++++ DATA FOR ANALYSIS ++++
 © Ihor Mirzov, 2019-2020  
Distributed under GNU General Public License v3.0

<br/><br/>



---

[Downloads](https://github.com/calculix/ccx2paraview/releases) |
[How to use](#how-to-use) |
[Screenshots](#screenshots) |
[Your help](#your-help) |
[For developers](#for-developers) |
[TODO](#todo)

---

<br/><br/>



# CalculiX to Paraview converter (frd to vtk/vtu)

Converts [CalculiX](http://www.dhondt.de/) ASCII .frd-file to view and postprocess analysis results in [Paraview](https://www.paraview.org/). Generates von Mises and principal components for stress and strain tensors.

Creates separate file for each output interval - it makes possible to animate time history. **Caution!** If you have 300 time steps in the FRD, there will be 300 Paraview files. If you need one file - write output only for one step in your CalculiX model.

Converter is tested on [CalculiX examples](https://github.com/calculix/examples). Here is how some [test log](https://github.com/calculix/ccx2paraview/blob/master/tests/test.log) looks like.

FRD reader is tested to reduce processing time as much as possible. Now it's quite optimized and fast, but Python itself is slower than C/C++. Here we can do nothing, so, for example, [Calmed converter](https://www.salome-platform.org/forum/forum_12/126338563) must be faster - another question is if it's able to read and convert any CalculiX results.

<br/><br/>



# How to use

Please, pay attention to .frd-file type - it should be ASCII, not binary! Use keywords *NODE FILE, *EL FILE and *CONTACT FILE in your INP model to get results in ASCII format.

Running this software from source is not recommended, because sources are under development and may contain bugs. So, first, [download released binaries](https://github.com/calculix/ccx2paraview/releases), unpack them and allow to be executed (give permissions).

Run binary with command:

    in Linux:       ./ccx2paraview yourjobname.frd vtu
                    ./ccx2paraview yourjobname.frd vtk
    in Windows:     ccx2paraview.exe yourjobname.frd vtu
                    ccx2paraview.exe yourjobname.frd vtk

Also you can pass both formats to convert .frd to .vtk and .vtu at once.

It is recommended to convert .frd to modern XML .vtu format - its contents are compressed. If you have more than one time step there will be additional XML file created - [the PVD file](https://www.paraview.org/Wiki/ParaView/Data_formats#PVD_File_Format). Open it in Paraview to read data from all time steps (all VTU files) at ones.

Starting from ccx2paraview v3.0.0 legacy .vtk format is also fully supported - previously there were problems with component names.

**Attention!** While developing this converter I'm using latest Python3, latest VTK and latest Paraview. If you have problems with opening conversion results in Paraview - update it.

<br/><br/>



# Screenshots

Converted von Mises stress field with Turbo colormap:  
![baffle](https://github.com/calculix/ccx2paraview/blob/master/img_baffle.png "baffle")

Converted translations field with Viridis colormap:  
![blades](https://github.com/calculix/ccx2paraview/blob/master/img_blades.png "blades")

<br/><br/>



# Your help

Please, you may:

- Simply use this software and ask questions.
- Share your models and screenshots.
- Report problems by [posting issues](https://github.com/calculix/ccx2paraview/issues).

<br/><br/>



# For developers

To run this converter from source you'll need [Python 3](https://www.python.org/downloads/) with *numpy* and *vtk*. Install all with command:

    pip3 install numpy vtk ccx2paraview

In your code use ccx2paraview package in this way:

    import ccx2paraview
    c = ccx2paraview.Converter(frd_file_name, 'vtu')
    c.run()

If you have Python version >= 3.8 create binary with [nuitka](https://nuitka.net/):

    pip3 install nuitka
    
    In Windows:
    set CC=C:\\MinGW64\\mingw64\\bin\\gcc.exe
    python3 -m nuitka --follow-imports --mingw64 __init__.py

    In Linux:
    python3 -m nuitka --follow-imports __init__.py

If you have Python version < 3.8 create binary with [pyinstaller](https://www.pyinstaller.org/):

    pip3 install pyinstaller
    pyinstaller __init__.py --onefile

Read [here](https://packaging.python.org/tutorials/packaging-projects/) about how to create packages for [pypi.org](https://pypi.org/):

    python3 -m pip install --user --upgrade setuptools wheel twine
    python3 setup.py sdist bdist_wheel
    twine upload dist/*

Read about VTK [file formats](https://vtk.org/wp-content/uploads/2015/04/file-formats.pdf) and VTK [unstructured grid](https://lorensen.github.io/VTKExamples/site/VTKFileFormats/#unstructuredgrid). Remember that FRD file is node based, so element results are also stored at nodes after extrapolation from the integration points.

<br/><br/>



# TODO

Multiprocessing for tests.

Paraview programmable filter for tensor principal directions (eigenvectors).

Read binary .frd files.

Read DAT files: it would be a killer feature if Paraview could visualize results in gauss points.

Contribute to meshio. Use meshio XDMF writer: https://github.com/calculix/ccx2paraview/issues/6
++++
> [TASK TO COMPLETE]: Give an exact transcription of the data shown above.

> [WRITTEN SOLUTION]:
 © Ihor Mirzov, 2019-2020  
Distributed under GNU General Public License v3.0

<br/><br/>



---

[Downloads](https://github.com/calculix/ccx2paraview/releases) |
[How to use](#how-to-use) |
[Screenshots](#screenshots) |
[Your help](#your-help) |
[For developers](#for-developers) |
[TODO](#todo)

---

<br/><br/>



# CalculiX to Paraview converter (frd to vtk/vtu)

Converts [CalculiX](http://www.dhondt.de/) ASCII .frd-file to view and postprocess analysis results in [Paraview](https://www.paraview.org/). Generates von Mises and principal components for stress and strain tensors.

Creates separate file for each output interval - it makes possible to animate time history. **Caution!** If you have 300 time steps in the FRD, there will be 300 Paraview files. If you need one file - write output only for one step in your CalculiX model.

Converter is tested on [CalculiX examples](https://github.com/calculix/examples). Here is how some [test log](https://github.com/calculix/ccx2paraview/blob/master/tests/test.log) looks like.

FRD reader is tested to reduce processing time as much as possible. Now it's quite optimized and fast, but Python itself is slower than C/C++. Here we can do nothing, so, for example, [Calmed converter](https://www.salome-platform.org/forum/forum_12/126338563) must be faster - another question is if it's able to read and convert any CalculiX results.

<br/><br/>



# How to use

Please, pay attention to .frd-file type - it should be ASCII, not binary! Use keywords *NODE FILE, *EL FILE and *CONTACT FILE in your INP model to get results in ASCII format.

Running this software from source is not recommended, because sources are under development and may contain bugs. So, first, [download released binaries](https://github.com/calculix/ccx2paraview/releases), unpack them and allow to be executed (give permissions).

Run binary with command:

    in Linux:       ./ccx2paraview yourjobname.frd vtu
                    ./ccx2paraview yourjobname.frd vtk
    in Windows:     ccx2paraview.exe yourjobname.frd vtu
                    ccx2paraview.exe yourjobname.frd vtk

Also you can pass both formats to convert .frd to .vtk and .vtu at once.

It is recommended to convert .frd to modern XML .vtu format - its contents are compressed. If you have more than one time step there will be additional XML file created - [the PVD file](https://www.paraview.org/Wiki/ParaView/Data_formats#PVD_File_Format). Open it in Paraview to read data from all time steps (all VTU files) at ones.

Starting from ccx2paraview v3.0.0 legacy .vtk format is also fully supported - previously there were problems with component names.

**Attention!** While developing this converter I'm using latest Python3, latest VTK and latest Paraview. If you have problems with opening conversion results in Paraview - update it.

<br/><br/>



# Screenshots

Converted von Mises stress field with Turbo colormap:  
![baffle](https://github.com/calculix/ccx2paraview/blob/master/img_baffle.png "baffle")

Converted translations field with Viridis colormap:  
![blades](https://github.com/calculix/ccx2paraview/blob/master/img_blades.png "blades")

<br/><br/>



# Your help

Please, you may:

- Simply use this software and ask questions.
- Share your models and screenshots.
- Report problems by [posting issues](https://github.com/calculix/ccx2paraview/issues).

<br/><br/>



# For developers

To run this converter from source you'll need [Python 3](https://www.python.org/downloads/) with *numpy* and *vtk*. Install all with command:

    pip3 install numpy vtk ccx2paraview

In your code use ccx2paraview package in this way:

    import ccx2paraview
    c = ccx2paraview.Converter(frd_file_name, 'vtu')
    c.run()

If you have Python version >= 3.8 create binary with [nuitka](https://nuitka.net/):

    pip3 install nuitka
    
    In Windows:
    set CC=C:\\MinGW64\\mingw64\\bin\\gcc.exe
    python3 -m nuitka --follow-imports --mingw64 __init__.py

    In Linux:
    python3 -m nuitka --follow-imports __init__.py

If you have Python version < 3.8 create binary with [pyinstaller](https://www.pyinstaller.org/):

    pip3 install pyinstaller
    pyinstaller __init__.py --onefile

Read [here](https://packaging.python.org/tutorials/packaging-projects/) about how to create packages for [pypi.org](https://pypi.org/):

    python3 -m pip install --user --upgrade setuptools wheel twine
    python3 setup.py sdist bdist_wheel
    twine upload dist/*

Read about VTK [file formats](https://vtk.org/wp-content/uploads/2015/04/file-formats.pdf) and VTK [unstructured grid](https://lorensen.github.io/VTKExamples/site/VTKFileFormats/#unstructuredgrid). Remember that FRD file is node based, so element results are also stored at nodes after extrapolation from the integration points.

<br/><br/>



# TODO

Multiprocessing for tests.

Paraview programmable filter for tensor principal directions (eigenvectors).

Read binary .frd files.

Read DAT files: it would be a killer feature if Paraview could visualize results in gauss points.

Contribute to meshio. Use meshio XDMF writer: https://github.com/calculix/ccx2paraview/issues/6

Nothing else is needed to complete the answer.